-- Opening Marker --

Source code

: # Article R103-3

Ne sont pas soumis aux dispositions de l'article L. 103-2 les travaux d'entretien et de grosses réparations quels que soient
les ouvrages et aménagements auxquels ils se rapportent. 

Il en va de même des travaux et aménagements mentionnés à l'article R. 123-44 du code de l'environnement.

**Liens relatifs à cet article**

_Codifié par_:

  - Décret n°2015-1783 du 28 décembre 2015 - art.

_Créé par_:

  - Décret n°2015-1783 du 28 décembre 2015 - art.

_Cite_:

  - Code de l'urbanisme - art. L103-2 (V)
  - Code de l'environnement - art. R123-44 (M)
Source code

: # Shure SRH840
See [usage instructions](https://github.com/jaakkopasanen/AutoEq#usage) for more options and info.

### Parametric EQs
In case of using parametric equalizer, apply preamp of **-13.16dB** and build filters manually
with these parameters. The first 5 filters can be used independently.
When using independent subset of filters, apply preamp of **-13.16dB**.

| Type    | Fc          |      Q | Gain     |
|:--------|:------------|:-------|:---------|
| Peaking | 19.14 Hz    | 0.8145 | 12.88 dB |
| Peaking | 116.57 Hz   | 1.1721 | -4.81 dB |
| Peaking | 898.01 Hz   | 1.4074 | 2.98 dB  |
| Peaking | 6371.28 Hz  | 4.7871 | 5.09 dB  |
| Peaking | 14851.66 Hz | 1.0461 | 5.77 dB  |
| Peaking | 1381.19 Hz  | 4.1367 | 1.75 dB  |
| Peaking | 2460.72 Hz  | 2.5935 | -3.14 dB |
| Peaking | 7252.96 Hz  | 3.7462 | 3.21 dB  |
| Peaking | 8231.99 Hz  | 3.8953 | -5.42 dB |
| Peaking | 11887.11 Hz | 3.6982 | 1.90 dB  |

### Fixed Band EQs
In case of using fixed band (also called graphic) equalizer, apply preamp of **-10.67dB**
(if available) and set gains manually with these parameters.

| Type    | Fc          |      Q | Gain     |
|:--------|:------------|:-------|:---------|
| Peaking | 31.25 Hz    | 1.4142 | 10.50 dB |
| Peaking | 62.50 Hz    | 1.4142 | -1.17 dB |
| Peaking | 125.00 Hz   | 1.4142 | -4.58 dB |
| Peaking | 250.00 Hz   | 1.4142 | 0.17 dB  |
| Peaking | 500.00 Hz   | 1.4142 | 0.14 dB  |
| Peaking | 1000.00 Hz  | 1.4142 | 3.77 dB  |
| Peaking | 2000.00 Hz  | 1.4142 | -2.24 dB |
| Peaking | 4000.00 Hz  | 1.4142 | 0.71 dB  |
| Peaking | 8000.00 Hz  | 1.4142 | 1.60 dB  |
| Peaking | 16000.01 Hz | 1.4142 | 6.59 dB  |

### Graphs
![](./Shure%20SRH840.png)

-- Closing Marker --
-- Opening Marker --

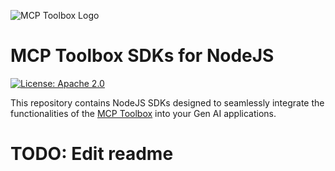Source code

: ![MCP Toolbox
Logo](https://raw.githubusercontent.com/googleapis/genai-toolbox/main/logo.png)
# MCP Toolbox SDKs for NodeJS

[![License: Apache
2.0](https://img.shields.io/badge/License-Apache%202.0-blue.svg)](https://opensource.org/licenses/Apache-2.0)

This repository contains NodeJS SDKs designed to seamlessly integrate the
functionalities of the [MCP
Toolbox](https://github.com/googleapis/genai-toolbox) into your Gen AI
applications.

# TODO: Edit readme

-- Closing Marker --

→ Problem description:
Say how many lines of the listing above contain "preamp", giving nothing but the number.

→ Output:
3